(THE DATA begins)

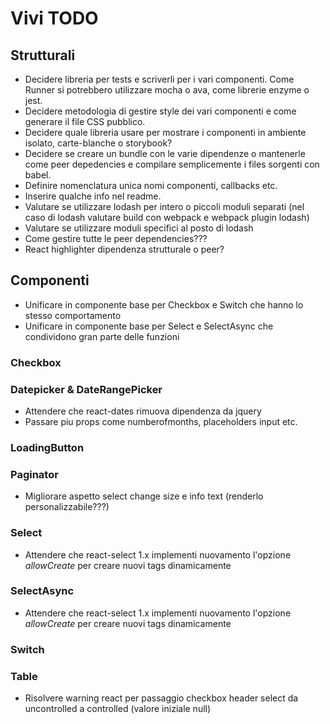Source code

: # Vivi TODO

## Strutturali
- Decidere libreria per tests e scriverli per i vari componenti. Come Runner si potrebbero utilizzare mocha o ava, come librerie enzyme o jest.
- Decidere metodologia di gestire style dei vari componenti e come generare il file CSS pubblico.
- Decidere quale libreria usare per mostrare i componenti in ambiente isolato, carte-blanche o storybook?
- Decidere se creare un bundle con le varie dipendenze o mantenerle come peer depedencies e compilare semplicemente i files sorgenti con babel.
- Definire nomenclatura unica nomi componenti, callbacks etc.
- Inserire qualche info nel readme.
- Valutare se utilizzare lodash per intero o piccoli moduli separati (nel caso di lodash valutare build con webpack e webpack plugin lodash)
- Valutare se utilizzare moduli specifici al posto di lodash
- Come gestire tutte le peer dependencies???
- React highlighter dipendenza strutturale o peer?

## Componenti
- Unificare in componente base per Checkbox e Switch che hanno lo stesso comportamento
- Unificare in componente base per Select e SelectAsync che condividono gran parte delle funzioni

### Checkbox

### Datepicker & DateRangePicker
- Attendere che react-dates rimuova dipendenza da jquery
- Passare piu props come numberofmonths, placeholders input etc.

### LoadingButton

### Paginator
- Migliorare aspetto select change size e info text (renderlo personalizzabile???)

### Select
- Attendere che react-select 1.x implementi nuovamento l'opzione *allowCreate* per creare nuovi tags dinamicamente

### SelectAsync
- Attendere che react-select 1.x implementi nuovamento l'opzione *allowCreate* per creare nuovi tags dinamicamente

### Switch

### Table
- Risolvere warning react per passaggio checkbox header select da uncontrolled a controlled (valore iniziale null)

(THE DATA ends)

WHAT IS BEING ASKED:
Reply with the number of lines in the material above that contain "Decidere", and nothing more.

TASK OUTPUT:
4